This past Saturday night, electro-folk and on-the-rise artist Maggie Rogers performed on one of the biggest stages any artist could hope to play: 30 Rockefeller Plaza’s Studio 8H. Also known as “Saturday Night Live.”

I was not watching the show live, but as I was surfing Twitter late Saturday night, I noticed a series of tweets commenting on how poorly she had performed her first song of the night, “Light On.” There it was, another artist added to the long list of subpar SNL performances.

Rogers was performing as the first musical guest of the season whose star is on the rise (other acts this season: Kanye, Paul Simon and Travis Scott). This was her big shot and after reading these discouraging tweets, I thought she might had thrown it away. Rest in peace Maggie Rogers’ career. You had a good run Maggie, but it’s time to let go, thnks fr th mmrs.
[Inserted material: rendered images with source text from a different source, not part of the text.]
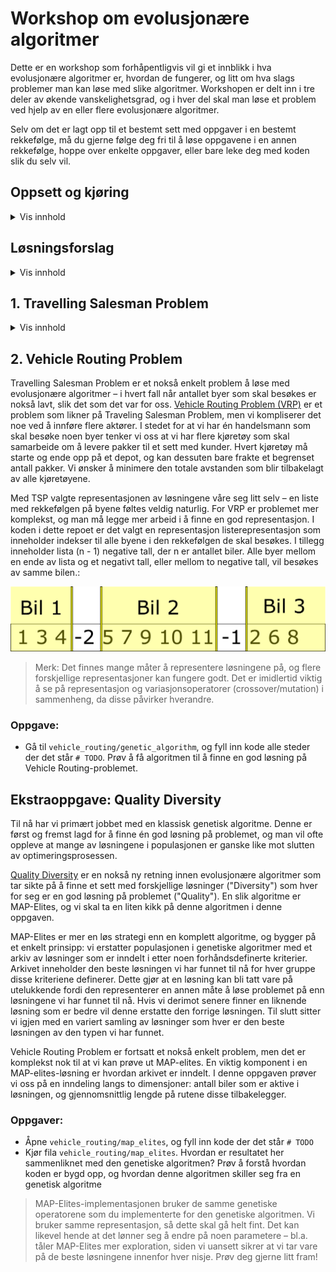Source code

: # Workshop om evolusjonære algoritmer

Dette er en workshop som forhåpentligvis vil gi et innblikk i hva evolusjonære algoritmer er, hvordan de fungerer, og litt om hva slags problemer man kan løse med slike algoritmer. Workshopen er delt inn i tre deler av økende vanskelighetsgrad, og i hver del skal man løse et problem ved hjelp av en eller
flere evolusjonære algoritmer.

Selv om det er lagt opp til et bestemt sett med oppgaver i en bestemt rekkefølge, må du gjerne følge deg fri til å løse oppgavene i en annen rekkefølge, hoppe over enkelte oppgaver, eller bare leke deg med koden slik du selv vil.

## Oppsett og kjøring

<details>
<summary>Vis innhold</summary>

Workshoppen bruker Python, og alle avhengigheter er definert i `requirements.txt`. Sett gjerne opp et virtuelt miljø på den måten du selv foretrekker, og installer alle avhengigheter med `pip`.

Det er lagt opp til at alle oppgavene kjøres gjennom `main.py`. Denne inneholder et enkelt CLI som lar deg kjøre en bestemt løsning på et bestemt problem i syntaksen `python main.py <problem> <algoritme>`. For eksempel kan man kjøre `python main.py tsp hc` for å kjøre Hill Climbing-løsningen av Travelling Salesman-problemet. Ta gjerne en titt på koden for å se hva du kan gjøre, og føl deg fri til å lage dine egne løsninger.

</details>

## Løsningsforslag

<details>
  <summary>Vis innhold</summary>

Det anbefales å prøve så godt man kan å løse oppgavene selv, men dersom du skulle stå helt fast, er det mulig å ta en titt på hvordan oppgavene er løst i branchen `lf`.

</details>

## 1. Travelling Salesman Problem

<details>

<summary>Vis innhold</summary>

[Travelling Salesman Problem (TSP)](https://en.wikipedia.org/wiki/Travelling_salesman_problem) er et mye brukt eksempelproblem, og egner seg godt til å løses med evolusjonære algoritmer. Problemet er [NP-hardt](https://en.wikipedia.org/wiki/NP-hardness), og det er derfor upraktisk å lage en deterministisk algoritme for å løse problemet. Derimot kan det ofte løses effektivt med en meta-heuristisk algoritme som for eksempel en genetisk algoritme.

Traveling Salesman Problem går ut på at en handelsmann skal besøke et gitt sett av byer. Han skal besøke alle byene, og må ende opp i samme by som han starter. Gitt disse forutsetningene ønsker han å planlegge en kortest mulig reisevei mellom byene:

<img src="https://upload.wikimedia.org/wikipedia/commons/thumb/1/11/GLPK_solution_of_a_travelling_salesman_problem.svg/1920px-GLPK_solution_of_a_travelling_salesman_problem.svg.png" width="400" style="background: white">

I første del skal vi løse en variant av TSP. Koden for dette ligger i `travelling_salesman`, med miljøet definert i `environment.py`. Byene blir tilfeldig plassert, og avstand i luftlinje mellom byene blir brukt. Løsningen på problemet er en liste med byene i den rekkefølgen handelsmannen skal besøke de.

### Oppgaver

1. Se på koden i `hill_climbing.py`, og prøvekjør denne løsningen. Prøv å forstå hvordan algoritmen fungerer. Hvorfor funker ikke denne løsningen spesielt godt?
2. Se nå på løsningen i `simulated_annealing.py`, og prøvekjør denne. Blir resultatet annerledes med denne metoden? Hva er grunnen til dette?
3. Se på koden i `genetic_algorithm.py`. Her må du fylle inn en del kode selv for at algoritmen kan kjøre. Finn alle steder som er merket med `# TODO`, og legg inn dine løsninger. Du må blant annet ta stilling til følgende:

   - Initialisering
   - Seleksjon av foreldre
   - Crossover
   - Mutering

   I tillegg er det flere parametere som kan finjusteres for å endre på hvordan algoritmen oppfører seg. Se om du klarer å få algoritmen til å løse Travelling Salesman-problemet.

4. (Valgfritt) Lek deg gjerne med implementasjonen dersom du har tid. Kan man f.eks. innføre flere forskjellige typer mutasjon?
</details>

## 2. Vehicle Routing Problem

Travelling Salesman Problem er et nokså enkelt problem å løse med evolusjonære algoritmer – i hvert fall når antallet byer som skal besøkes er nokså lavt, slik det som det var for oss. [Vehicle Routing Problem (VRP)](https://en.wikipedia.org/wiki/Vehicle_routing_problem) er et problem som likner på Traveling Salesman Problem, men vi kompliserer det noe ved å innføre flere aktører. I stedet for at vi har én handelsmann som skal besøke noen byer tenker vi oss at vi har flere kjøretøy som skal samarbeide om å levere pakker til et sett med kunder. Hvert kjøretøy må starte og ende opp på et depot, og kan dessuten bare frakte et begrenset antall pakker. Vi ønsker å minimere den totale avstanden som blir tilbakelagt av alle kjøretøyene.

Med TSP valgte representasjonen av løsningene våre seg litt selv – en liste med rekkefølgen på byene føltes veldig naturlig. For VRP er problemet mer komplekst, og man må legge mer arbeid i å finne en god representasjon. I koden i dette repoet er det valgt en representasjon listerepresentasjon som inneholder indekser til alle byene i den rekkefølgen de skal besøkes. I tillegg inneholder lista (n - 1) negative tall, der n er antallet biler. Alle byer mellom en ende av lista og et negativt tall, eller mellom to negative tall, vil besøkes av samme bilen.:

![](./images/vrp-representation.png)

> Merk: Det finnes mange måter å representere løsningene på, og flere forskjellige representasjoner kan fungere godt. Det er imidlertid viktig å se på representasjon og variasjonsoperatorer (crossover/mutation) i sammenheng, da disse påvirker hverandre.

### Oppgave:

- Gå til `vehicle_routing/genetic_algorithm`, og fyll inn kode alle steder der det står `# TODO`. Prøv å få algoritmen til å finne en god løsning på Vehicle Routing-problemet.

## Ekstraoppgave: Quality Diversity

Til nå har vi primært jobbet med en klassisk genetisk algoritme. Denne er først og fremst lagd for å finne én god løsning på problemet, og man vil ofte oppleve at mange av løsningene i populasjonen er ganske like mot slutten av optimeringsprosessen.

[Quality Diversity](https://www.frontiersin.org/articles/10.3389/frobt.2016.00040/full) er en nokså ny retning innen evolusjonære algoritmer som tar sikte på å finne et sett med forskjellige løsninger ("Diversity") som hver for seg er en god løsning på problemet ("Quality"). En slik algoritme er MAP-Elites, og vi skal ta en liten kikk på denne algoritmen i denne oppgaven.

MAP-Elites er mer en løs strategi enn en komplett algoritme, og bygger på et enkelt prinsipp: vi erstatter populasjonen i genetiske algoritmer med et arkiv av løsninger som er inndelt i etter noen forhåndsdefinerte kriterier. Arkivet inneholder den beste løsningen vi har funnet til nå for hver gruppe disse kriteriene definerer. Dette gjør at en løsning kan bli tatt vare på utelukkende fordi den representerer en annen måte å løse problemet på enn løsningene vi har funnet til nå. Hvis vi derimot senere finner en liknende løsning som er bedre vil denne erstatte den forrige løsningen. Til slutt sitter vi igjen med en variert samling av løsninger som hver er den beste løsningen av den typen vi har funnet.

Vehicle Routing Problem er fortsatt et nokså enkelt problem, men det er komplekst nok til at vi kan prøve ut MAP-elites. En viktig komponent i en MAP-elites-løsning er hvordan arkivet er inndelt. I denne oppgaven prøver vi oss på en inndeling langs to dimensjoner: antall biler som er aktive i løsningen, og gjennomsnittlig lengde på rutene disse tilbakelegger.

### Oppgaver:

- Åpne `vehicle_routing/map_elites`, og fyll inn kode der det står `# TODO`
- Kjør fila `vehicle_routing/map_elites`. Hvordan er resultatet her sammenliknet med den genetiske algoritmen? Prøv å forstå hvordan koden er bygd opp, og hvordan denne algoritmen skiller seg fra en genetisk algoritme

> MAP-Elites-implementasjonen bruker de samme genetiske operatorene som du implementerte for den genetiske algoritmen. Vi bruker samme representasjon, så dette skal gå helt fint. Det kan likevel hende at det lønner seg å endre på noen parametere – bl.a. tåler MAP-Elites mer exploration, siden vi uansett sikrer at vi tar vare på de beste løsningene innenfor hver nisje. Prøv deg gjerne litt fram!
Well it turned out, in one of the least surprising turn of events, that Twitter had overreacted a bit to the performance. Even I, a die-hard citizen of Maggiestani, could admit that Rogers was a bit flat when singing the first verse of “Light On,” but she quickly recovered, finished the song strongly and then had a solid second performance of “Fallingwater” later on in the show. After all, it was her first time on the show, and seemed like she was nervous and excited. Given how acrobatic her vocals are, it was understandable why she had a rocky start. So a bit of a hiccup, but nothing too crazy. I don’t know exactly what I was expecting, but the fact that I could even fall for the Twitter reaction to the performance speaks to the daunting task and tumultuous history of SNL musical performances.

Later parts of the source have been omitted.